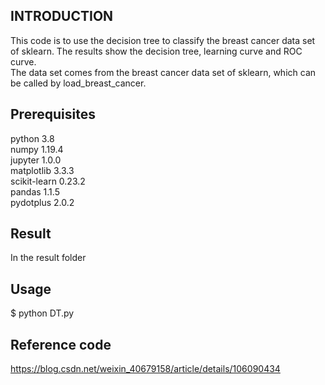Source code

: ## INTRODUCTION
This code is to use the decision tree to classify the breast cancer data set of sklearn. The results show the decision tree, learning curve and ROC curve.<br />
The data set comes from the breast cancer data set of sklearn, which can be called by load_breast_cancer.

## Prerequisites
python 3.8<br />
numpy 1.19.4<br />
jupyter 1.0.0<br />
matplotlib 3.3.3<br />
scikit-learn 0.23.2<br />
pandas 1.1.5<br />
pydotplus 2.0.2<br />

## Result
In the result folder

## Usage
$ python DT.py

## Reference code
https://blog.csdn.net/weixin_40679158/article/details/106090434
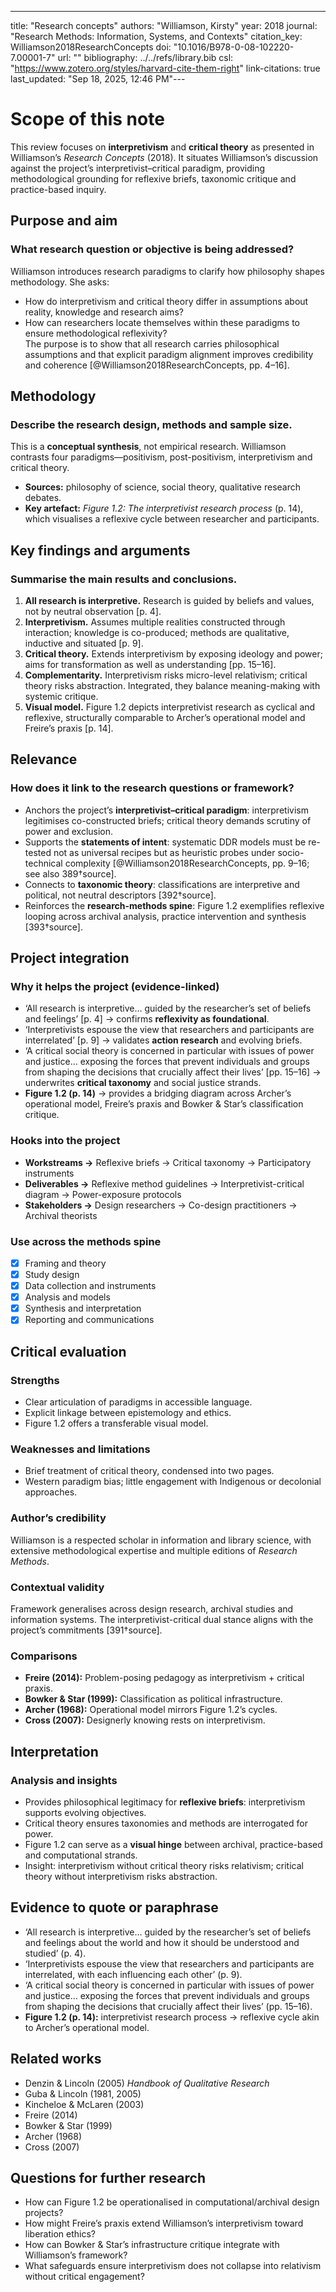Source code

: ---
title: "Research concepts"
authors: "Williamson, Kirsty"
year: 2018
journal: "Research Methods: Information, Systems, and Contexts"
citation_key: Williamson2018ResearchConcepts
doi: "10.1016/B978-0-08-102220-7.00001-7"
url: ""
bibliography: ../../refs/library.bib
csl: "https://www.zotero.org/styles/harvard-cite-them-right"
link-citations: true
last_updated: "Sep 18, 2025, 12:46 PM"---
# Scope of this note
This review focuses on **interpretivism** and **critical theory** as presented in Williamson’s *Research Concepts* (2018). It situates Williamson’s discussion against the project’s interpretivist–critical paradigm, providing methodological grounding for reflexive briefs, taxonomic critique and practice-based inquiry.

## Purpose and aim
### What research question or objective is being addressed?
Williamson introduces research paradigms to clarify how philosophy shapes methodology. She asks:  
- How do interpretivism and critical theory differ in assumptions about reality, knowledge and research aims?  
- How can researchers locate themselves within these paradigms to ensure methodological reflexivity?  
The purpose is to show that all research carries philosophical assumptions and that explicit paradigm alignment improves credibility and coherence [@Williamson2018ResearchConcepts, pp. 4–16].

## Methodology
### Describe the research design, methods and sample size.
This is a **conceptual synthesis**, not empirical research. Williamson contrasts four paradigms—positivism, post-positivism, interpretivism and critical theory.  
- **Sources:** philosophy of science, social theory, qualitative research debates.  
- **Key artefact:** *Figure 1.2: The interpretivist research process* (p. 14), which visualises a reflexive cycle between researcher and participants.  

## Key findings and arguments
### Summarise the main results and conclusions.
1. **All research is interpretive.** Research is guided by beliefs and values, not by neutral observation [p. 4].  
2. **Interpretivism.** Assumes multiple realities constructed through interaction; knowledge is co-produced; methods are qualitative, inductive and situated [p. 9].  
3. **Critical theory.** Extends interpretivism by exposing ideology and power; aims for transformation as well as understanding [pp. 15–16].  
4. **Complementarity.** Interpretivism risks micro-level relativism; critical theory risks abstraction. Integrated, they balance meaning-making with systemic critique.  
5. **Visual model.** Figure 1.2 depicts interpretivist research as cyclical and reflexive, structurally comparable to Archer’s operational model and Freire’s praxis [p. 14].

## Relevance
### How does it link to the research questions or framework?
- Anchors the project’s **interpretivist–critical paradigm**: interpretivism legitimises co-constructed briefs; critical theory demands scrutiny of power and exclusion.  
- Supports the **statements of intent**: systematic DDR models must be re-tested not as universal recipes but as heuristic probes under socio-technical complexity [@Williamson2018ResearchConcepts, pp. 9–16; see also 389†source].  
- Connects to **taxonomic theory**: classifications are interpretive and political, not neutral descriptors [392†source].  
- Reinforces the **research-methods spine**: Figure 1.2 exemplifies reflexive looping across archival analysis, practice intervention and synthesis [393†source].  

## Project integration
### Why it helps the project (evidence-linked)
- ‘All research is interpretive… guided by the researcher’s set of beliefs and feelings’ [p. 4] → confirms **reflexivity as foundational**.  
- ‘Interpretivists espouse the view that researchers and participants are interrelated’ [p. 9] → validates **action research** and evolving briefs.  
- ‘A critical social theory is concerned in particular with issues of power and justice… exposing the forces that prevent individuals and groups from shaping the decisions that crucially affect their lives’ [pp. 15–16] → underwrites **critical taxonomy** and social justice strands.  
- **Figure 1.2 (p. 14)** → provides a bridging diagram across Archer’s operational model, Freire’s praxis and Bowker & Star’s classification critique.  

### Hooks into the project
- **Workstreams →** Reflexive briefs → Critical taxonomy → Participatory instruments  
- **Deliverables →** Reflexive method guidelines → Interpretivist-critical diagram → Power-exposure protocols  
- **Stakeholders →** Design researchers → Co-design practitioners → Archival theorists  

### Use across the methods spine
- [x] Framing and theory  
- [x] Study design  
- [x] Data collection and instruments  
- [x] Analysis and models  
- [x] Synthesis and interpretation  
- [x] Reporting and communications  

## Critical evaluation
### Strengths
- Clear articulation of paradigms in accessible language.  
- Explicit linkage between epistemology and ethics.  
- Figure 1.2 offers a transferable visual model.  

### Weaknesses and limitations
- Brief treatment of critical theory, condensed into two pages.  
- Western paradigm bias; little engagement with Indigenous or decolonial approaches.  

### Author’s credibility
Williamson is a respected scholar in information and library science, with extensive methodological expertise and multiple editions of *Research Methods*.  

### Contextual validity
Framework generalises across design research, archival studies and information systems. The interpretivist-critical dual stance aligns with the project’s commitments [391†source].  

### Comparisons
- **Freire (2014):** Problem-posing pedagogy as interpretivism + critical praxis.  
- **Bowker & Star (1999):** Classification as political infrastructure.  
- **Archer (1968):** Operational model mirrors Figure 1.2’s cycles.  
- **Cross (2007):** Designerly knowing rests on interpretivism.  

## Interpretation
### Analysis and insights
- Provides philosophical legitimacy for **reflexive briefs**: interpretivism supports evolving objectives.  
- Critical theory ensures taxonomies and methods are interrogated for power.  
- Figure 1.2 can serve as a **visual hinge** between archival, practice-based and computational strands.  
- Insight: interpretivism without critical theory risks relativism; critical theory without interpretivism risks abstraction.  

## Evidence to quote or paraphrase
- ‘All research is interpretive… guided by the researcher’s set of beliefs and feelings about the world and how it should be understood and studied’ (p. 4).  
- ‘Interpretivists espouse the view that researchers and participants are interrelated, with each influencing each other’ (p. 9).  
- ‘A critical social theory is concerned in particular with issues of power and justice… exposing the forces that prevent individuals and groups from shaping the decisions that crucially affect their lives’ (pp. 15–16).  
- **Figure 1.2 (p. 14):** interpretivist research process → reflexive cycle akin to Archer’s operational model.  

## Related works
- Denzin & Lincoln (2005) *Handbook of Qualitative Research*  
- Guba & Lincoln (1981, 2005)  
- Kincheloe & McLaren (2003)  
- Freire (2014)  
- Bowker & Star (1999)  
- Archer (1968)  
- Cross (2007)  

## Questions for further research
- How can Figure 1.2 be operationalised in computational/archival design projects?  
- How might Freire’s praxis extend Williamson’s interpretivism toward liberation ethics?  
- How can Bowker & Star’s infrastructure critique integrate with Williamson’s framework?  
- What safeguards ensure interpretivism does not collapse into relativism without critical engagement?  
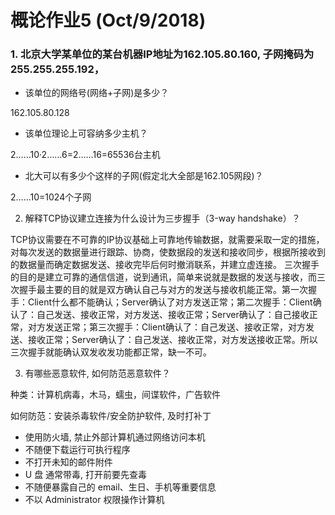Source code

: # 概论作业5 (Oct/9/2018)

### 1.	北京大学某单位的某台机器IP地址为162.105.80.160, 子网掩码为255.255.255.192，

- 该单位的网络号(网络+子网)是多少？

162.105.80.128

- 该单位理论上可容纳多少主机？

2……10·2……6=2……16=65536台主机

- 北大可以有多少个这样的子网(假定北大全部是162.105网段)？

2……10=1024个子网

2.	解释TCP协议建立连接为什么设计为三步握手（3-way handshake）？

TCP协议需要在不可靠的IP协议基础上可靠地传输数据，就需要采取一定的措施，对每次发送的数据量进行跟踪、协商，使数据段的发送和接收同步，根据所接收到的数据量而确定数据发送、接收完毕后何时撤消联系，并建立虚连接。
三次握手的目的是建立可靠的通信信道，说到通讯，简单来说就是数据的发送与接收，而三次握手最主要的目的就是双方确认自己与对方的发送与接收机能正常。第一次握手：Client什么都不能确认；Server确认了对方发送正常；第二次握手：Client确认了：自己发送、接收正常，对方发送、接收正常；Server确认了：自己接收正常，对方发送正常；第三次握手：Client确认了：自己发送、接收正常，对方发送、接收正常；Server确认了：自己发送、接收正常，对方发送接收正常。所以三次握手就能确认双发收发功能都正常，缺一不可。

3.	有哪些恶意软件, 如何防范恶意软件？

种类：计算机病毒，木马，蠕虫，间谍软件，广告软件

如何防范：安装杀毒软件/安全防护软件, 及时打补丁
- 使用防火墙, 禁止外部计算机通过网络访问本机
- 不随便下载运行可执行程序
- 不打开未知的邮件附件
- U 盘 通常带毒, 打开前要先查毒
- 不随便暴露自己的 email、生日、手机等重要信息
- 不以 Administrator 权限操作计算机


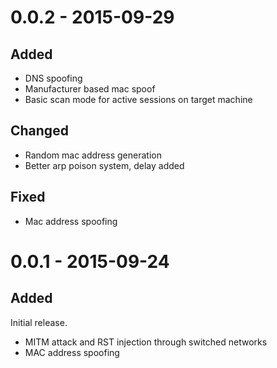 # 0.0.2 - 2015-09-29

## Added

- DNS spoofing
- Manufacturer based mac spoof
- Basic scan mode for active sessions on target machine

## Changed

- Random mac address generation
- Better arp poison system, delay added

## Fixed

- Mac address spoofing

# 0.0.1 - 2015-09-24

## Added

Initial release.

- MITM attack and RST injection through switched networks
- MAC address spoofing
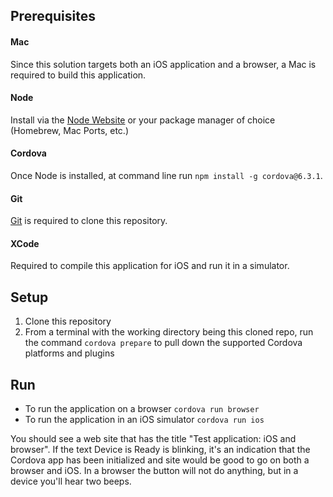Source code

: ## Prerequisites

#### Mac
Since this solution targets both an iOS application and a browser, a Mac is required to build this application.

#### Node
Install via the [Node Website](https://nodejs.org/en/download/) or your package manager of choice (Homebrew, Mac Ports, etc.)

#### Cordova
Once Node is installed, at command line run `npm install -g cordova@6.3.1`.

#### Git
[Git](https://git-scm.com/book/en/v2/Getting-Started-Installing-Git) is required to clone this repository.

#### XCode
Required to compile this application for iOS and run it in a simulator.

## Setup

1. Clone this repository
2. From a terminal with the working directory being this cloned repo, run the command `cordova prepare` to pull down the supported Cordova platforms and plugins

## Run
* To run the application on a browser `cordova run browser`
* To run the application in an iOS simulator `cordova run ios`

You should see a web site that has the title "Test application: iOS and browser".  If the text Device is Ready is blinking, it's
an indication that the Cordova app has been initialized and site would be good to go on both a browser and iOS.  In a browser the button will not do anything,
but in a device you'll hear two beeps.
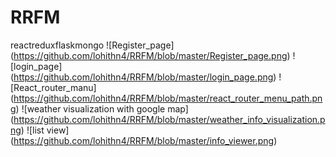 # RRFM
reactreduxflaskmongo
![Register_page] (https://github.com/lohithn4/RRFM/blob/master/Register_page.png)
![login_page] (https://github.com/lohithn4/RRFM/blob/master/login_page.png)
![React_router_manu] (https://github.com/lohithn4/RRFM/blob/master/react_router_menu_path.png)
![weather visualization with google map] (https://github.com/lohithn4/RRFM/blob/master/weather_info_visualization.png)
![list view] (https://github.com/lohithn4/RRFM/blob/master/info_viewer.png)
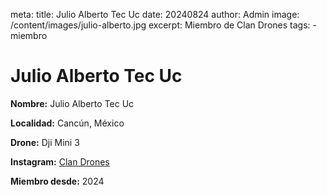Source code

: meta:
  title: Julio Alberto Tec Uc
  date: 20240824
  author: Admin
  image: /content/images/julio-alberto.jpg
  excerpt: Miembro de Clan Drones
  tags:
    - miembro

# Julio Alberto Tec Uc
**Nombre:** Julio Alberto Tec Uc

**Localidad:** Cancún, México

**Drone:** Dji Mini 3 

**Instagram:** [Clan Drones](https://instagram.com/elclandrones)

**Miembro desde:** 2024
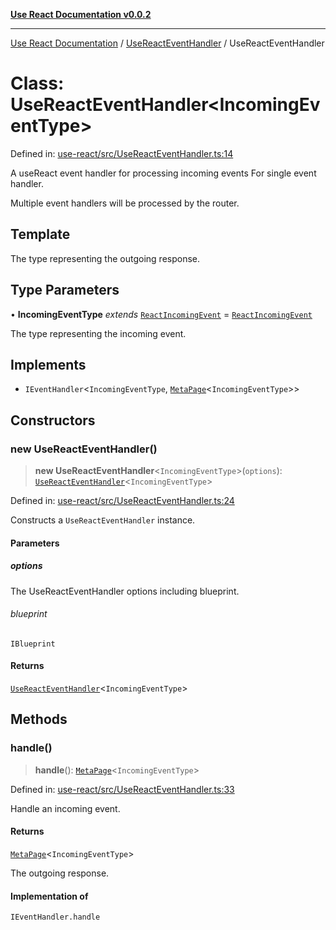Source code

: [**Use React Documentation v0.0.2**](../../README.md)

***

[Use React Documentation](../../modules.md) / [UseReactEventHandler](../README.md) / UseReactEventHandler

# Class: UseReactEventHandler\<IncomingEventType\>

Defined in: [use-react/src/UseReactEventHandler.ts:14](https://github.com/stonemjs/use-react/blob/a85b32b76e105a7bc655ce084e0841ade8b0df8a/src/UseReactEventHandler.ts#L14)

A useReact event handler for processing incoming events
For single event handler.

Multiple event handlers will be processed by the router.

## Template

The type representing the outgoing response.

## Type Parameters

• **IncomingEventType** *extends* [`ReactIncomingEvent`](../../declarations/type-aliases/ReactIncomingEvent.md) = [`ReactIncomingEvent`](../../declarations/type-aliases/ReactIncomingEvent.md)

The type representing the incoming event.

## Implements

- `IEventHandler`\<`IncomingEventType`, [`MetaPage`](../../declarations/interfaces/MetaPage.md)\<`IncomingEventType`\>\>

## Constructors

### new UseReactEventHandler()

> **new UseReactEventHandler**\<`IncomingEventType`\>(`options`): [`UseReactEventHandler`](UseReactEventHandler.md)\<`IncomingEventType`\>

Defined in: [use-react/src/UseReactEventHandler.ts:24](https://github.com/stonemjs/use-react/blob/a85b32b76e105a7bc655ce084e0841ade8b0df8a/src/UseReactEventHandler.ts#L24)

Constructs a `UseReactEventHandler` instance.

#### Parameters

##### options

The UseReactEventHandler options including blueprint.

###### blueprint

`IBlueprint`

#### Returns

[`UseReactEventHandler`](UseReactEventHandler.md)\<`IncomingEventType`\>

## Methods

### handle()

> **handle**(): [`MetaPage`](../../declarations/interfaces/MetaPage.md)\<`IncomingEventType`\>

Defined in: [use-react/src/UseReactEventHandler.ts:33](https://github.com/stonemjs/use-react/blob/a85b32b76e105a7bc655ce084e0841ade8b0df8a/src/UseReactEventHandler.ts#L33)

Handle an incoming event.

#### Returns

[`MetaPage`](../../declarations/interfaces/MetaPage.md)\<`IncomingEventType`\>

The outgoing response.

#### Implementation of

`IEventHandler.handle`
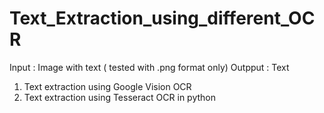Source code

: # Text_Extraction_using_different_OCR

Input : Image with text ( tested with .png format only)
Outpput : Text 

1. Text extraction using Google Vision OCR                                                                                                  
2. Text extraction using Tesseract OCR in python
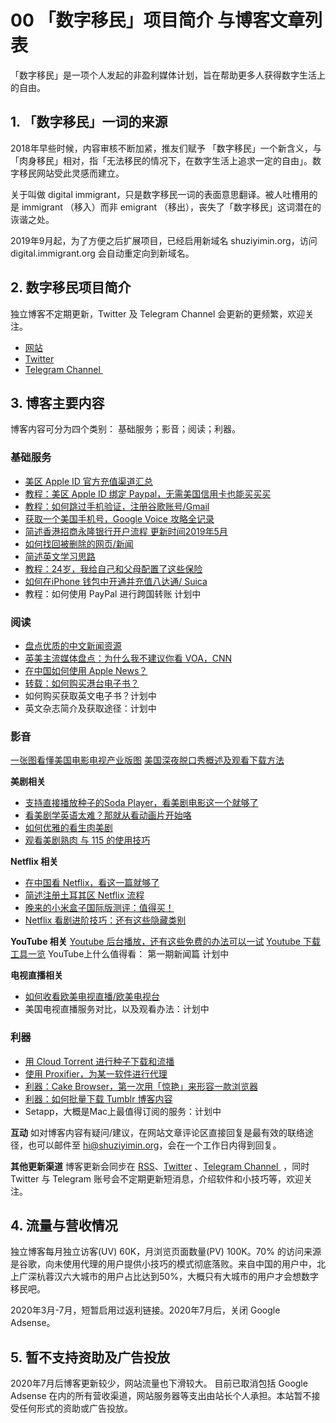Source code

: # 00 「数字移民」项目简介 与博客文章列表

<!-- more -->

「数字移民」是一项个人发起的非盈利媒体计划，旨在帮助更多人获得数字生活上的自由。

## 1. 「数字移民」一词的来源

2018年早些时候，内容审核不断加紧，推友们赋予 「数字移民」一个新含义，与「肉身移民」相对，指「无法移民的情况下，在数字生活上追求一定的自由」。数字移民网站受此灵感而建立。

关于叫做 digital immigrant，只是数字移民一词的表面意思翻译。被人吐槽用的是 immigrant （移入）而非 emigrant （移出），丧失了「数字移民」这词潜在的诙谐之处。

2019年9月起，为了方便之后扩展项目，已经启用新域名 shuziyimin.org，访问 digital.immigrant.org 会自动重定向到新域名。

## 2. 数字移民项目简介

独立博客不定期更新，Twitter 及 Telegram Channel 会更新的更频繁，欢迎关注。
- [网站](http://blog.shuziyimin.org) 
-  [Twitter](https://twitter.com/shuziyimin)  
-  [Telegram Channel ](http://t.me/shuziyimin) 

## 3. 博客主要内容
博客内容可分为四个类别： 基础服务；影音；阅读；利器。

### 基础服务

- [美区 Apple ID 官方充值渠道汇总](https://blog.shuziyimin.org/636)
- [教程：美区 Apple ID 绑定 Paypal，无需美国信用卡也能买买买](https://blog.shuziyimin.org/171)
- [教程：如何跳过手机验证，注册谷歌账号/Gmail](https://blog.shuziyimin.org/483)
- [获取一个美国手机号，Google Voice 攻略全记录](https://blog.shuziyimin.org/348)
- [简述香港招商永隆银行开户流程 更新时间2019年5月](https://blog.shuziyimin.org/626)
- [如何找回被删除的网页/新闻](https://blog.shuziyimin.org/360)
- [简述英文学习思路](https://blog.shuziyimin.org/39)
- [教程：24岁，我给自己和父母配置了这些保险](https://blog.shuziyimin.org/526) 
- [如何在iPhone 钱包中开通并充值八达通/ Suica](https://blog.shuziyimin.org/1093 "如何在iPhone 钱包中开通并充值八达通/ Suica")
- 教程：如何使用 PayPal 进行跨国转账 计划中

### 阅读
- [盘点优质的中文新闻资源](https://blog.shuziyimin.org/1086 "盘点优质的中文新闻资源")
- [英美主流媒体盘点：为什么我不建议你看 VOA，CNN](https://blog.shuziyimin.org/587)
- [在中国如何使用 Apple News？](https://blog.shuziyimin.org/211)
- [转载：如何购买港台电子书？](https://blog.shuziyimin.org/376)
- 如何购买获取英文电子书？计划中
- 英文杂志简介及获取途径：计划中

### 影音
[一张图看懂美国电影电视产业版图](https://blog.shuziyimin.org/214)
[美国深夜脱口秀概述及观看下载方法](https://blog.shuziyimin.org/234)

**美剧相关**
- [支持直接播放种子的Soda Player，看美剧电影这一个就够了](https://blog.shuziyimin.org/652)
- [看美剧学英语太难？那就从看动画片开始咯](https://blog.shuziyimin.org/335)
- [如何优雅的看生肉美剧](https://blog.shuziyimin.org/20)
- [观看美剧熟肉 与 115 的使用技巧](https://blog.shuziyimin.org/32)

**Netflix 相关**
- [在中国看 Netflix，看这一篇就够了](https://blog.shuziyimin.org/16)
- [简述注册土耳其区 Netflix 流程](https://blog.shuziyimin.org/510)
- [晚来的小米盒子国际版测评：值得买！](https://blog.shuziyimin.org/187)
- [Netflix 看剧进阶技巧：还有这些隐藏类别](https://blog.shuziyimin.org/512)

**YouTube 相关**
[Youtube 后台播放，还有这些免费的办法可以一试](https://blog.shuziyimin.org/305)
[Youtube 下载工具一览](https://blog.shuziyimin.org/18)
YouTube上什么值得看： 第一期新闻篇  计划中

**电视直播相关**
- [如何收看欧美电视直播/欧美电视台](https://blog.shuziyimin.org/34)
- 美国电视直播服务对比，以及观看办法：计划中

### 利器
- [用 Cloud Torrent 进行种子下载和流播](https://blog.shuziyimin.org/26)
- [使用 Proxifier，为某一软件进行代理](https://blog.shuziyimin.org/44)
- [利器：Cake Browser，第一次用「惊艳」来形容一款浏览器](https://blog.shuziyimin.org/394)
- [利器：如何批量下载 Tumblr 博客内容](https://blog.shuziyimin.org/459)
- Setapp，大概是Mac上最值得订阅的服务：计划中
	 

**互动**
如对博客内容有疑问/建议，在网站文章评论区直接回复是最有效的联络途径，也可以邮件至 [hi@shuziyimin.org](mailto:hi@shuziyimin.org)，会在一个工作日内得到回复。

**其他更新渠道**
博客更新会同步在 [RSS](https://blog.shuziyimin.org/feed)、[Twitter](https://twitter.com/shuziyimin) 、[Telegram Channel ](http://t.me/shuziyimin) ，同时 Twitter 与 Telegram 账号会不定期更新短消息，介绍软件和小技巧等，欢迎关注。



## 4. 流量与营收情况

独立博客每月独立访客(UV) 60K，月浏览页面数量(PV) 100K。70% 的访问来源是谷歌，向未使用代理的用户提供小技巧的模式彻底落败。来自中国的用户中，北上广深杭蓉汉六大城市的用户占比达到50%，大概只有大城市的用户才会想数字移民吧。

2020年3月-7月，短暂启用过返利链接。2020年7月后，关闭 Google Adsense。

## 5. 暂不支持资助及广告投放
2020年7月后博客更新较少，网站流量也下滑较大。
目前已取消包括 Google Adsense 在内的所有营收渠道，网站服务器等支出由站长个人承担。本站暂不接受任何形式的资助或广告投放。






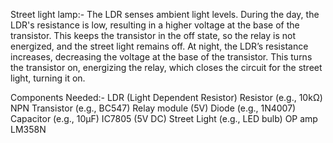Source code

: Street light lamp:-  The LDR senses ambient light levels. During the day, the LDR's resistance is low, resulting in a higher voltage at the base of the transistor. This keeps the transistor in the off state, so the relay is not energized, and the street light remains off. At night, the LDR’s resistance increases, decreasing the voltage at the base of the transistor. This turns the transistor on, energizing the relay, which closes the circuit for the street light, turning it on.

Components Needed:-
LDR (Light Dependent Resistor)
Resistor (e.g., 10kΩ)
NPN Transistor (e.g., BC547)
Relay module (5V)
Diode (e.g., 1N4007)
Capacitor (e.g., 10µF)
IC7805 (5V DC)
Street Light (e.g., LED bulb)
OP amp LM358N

• _Prompt_
Begin at the line with "如对博客内容有疑问/建议，在" and end at the last line of the data above. Reproduce those lines exactly, but not the pictures.

• _Exercise answer_
如对博客内容有疑问/建议，在网站文章评论区直接回复是最有效的联络途径，也可以邮件至 [hi@shuziyimin.org](mailto:hi@shuziyimin.org)，会在一个工作日内得到回复。

**其他更新渠道**
博客更新会同步在 [RSS](https://blog.shuziyimin.org/feed)、[Twitter](https://twitter.com/shuziyimin) 、[Telegram Channel ](http://t.me/shuziyimin) ，同时 Twitter 与 Telegram 账号会不定期更新短消息，介绍软件和小技巧等，欢迎关注。



## 4. 流量与营收情况

独立博客每月独立访客(UV) 60K，月浏览页面数量(PV) 100K。70% 的访问来源是谷歌，向未使用代理的用户提供小技巧的模式彻底落败。来自中国的用户中，北上广深杭蓉汉六大城市的用户占比达到50%，大概只有大城市的用户才会想数字移民吧。

2020年3月-7月，短暂启用过返利链接。2020年7月后，关闭 Google Adsense。

## 5. 暂不支持资助及广告投放
2020年7月后博客更新较少，网站流量也下滑较大。
目前已取消包括 Google Adsense 在内的所有营收渠道，网站服务器等支出由站长个人承担。本站暂不接受任何形式的资助或广告投放。






Source code

: Street light lamp:-  The LDR senses ambient light levels. During the day, the LDR's resistance is low, resulting in a higher voltage at the base of the transistor. This keeps the transistor in the off state, so the relay is not energized, and the street light remains off. At night, the LDR’s resistance increases, decreasing the voltage at the base of the transistor. This turns the transistor on, energizing the relay, which closes the circuit for the street light, turning it on.

Components Needed:-
LDR (Light Dependent Resistor)
Resistor (e.g., 10kΩ)
NPN Transistor (e.g., BC547)
Relay module (5V)
Diode (e.g., 1N4007)
Capacitor (e.g., 10µF)
IC7805 (5V DC)
Street Light (e.g., LED bulb)
OP amp LM358N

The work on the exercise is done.